> [Input data]:
————
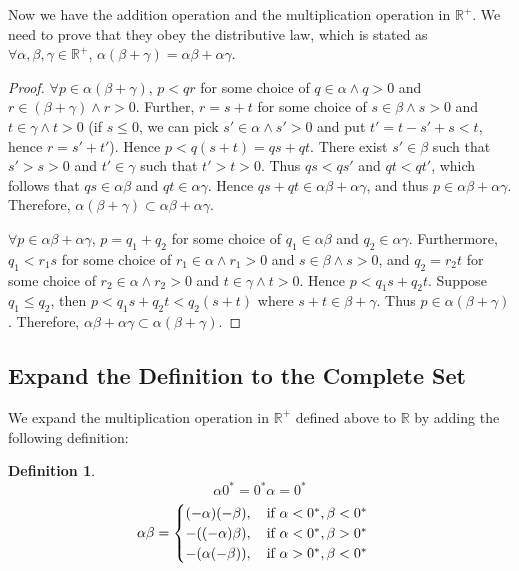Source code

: \documentclass[onecolumn]{article}
\newtheorem{definition}{Definition}[section]
\begin{document}
Now we have the addition operation and the multiplication operation in 
$\mathbb{R^+}$. We need to prove that they obey the distributive law, which is 
stated as $\forall \alpha, \beta, \gamma \in \mathbb{R^+}$, 
$\alpha (\beta + \gamma) = \alpha \beta + \alpha \gamma$.
\begin{proof}
  $\forall p \in \alpha (\beta + \gamma)$, $p < qr$ for some choice of 
  $q \in \alpha \wedge q > 0$ and $r \in (\beta + \gamma) \wedge r > 0$. 
  Further, $r = s + t$ for some choice of $s \in \beta \wedge s > 0$ and 
  $t \in \gamma \wedge t > 0$ (if $s \leq 0$, we can pick 
  $s' \in \alpha \wedge s' > 0$ and put $t' = t - s' + s < t$, hence 
  $r = s' + t'$). Hence $p < q (s + t) = qs + qt$. There exist $s' \in \beta$ 
  such that $s' > s > 0$ and $t' \in \gamma$ such that $t' > t > 0$. Thus 
  $qs < qs'$ and $qt < qt'$, which follows that $qs \in \alpha \beta$ and 
  $qt \in \alpha \gamma$. Hence $qs + qt \in \alpha \beta + \alpha \gamma$, and 
  thus $p \in \alpha \beta + \alpha \gamma$. Therefore, 
  $\alpha (\beta + \gamma) \subset \alpha \beta + \alpha \gamma$.

  $\forall p \in \alpha \beta + \alpha \gamma$, $p = q_1 + q_2$ for some choice 
  of $q_1 \in \alpha \beta$ and $q_2 \in \alpha \gamma$. Furthermore, 
  $q_1 < r_1 s$ for some choice of $r_1 \in \alpha \wedge r_1 > 0$ and 
  $s \in \beta \wedge s > 0$, and $q_2 = r_2 t$ for some choice of 
  $r_2 \in \alpha \wedge r_2 > 0$ and $t \in \gamma \wedge t > 0$. Hence 
  $p < q_1 s + q_2 t$. Suppose $q_1 \leq q_2$, then 
  $p < q_1 s + q_2 t < q_2 (s + t)$ where $s + t \in \beta + \gamma$. Thus 
  $p \in \alpha (\beta + \gamma)$. Therefore, 
  $\alpha \beta + \alpha \gamma \subset \alpha (\beta + \gamma)$.
\end{proof}

\subsection{Expand the Definition to the Complete Set}

We expand the multiplication operation in $\mathbb{R^+}$ defined above to 
$\mathbb{R}$ by adding the following definition:
\begin{definition}
  \[
    \alpha 0^* = 0^* \alpha = 0^*
  \]
  \[
    \alpha \beta = 
    \begin{cases}
      (-\alpha)(-\beta), \quad \textnormal{if } \alpha < 0^*, \beta < 0^* \\
      -((-\alpha)\beta), \quad \textnormal{if } \alpha < 0^*, \beta > 0^* \\
      -(\alpha(-\beta)), \quad \textnormal{if } \alpha > 0^*, \beta < 0^*       
    \end{cases}
  \]
\end{definition}
\end{document}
————
> [Problem to work on]:
Give back every record above word for word, dropping pictures.

> [Finished task]:
Source code

: \documentclass[onecolumn]{article}
\newtheorem{definition}{Definition}[section]
\begin{document}
Now we have the addition operation and the multiplication operation in 
$\mathbb{R^+}$. We need to prove that they obey the distributive law, which is 
stated as $\forall \alpha, \beta, \gamma \in \mathbb{R^+}$, 
$\alpha (\beta + \gamma) = \alpha \beta + \alpha \gamma$.
\begin{proof}
  $\forall p \in \alpha (\beta + \gamma)$, $p < qr$ for some choice of 
  $q \in \alpha \wedge q > 0$ and $r \in (\beta + \gamma) \wedge r > 0$. 
  Further, $r = s + t$ for some choice of $s \in \beta \wedge s > 0$ and 
  $t \in \gamma \wedge t > 0$ (if $s \leq 0$, we can pick 
  $s' \in \alpha \wedge s' > 0$ and put $t' = t - s' + s < t$, hence 
  $r = s' + t'$). Hence $p < q (s + t) = qs + qt$. There exist $s' \in \beta$ 
  such that $s' > s > 0$ and $t' \in \gamma$ such that $t' > t > 0$. Thus 
  $qs < qs'$ and $qt < qt'$, which follows that $qs \in \alpha \beta$ and 
  $qt \in \alpha \gamma$. Hence $qs + qt \in \alpha \beta + \alpha \gamma$, and 
  thus $p \in \alpha \beta + \alpha \gamma$. Therefore, 
  $\alpha (\beta + \gamma) \subset \alpha \beta + \alpha \gamma$.

  $\forall p \in \alpha \beta + \alpha \gamma$, $p = q_1 + q_2$ for some choice 
  of $q_1 \in \alpha \beta$ and $q_2 \in \alpha \gamma$. Furthermore, 
  $q_1 < r_1 s$ for some choice of $r_1 \in \alpha \wedge r_1 > 0$ and 
  $s \in \beta \wedge s > 0$, and $q_2 = r_2 t$ for some choice of 
  $r_2 \in \alpha \wedge r_2 > 0$ and $t \in \gamma \wedge t > 0$. Hence 
  $p < q_1 s + q_2 t$. Suppose $q_1 \leq q_2$, then 
  $p < q_1 s + q_2 t < q_2 (s + t)$ where $s + t \in \beta + \gamma$. Thus 
  $p \in \alpha (\beta + \gamma)$. Therefore, 
  $\alpha \beta + \alpha \gamma \subset \alpha (\beta + \gamma)$.
\end{proof}

\subsection{Expand the Definition to the Complete Set}

We expand the multiplication operation in $\mathbb{R^+}$ defined above to 
$\mathbb{R}$ by adding the following definition:
\begin{definition}
  \[
    \alpha 0^* = 0^* \alpha = 0^*
  \]
  \[
    \alpha \beta = 
    \begin{cases}
      (-\alpha)(-\beta), \quad \textnormal{if } \alpha < 0^*, \beta < 0^* \\
      -((-\alpha)\beta), \quad \textnormal{if } \alpha < 0^*, \beta > 0^* \\
      -(\alpha(-\beta)), \quad \textnormal{if } \alpha > 0^*, \beta < 0^*       
    \end{cases}
  \]
\end{definition}
\end{document}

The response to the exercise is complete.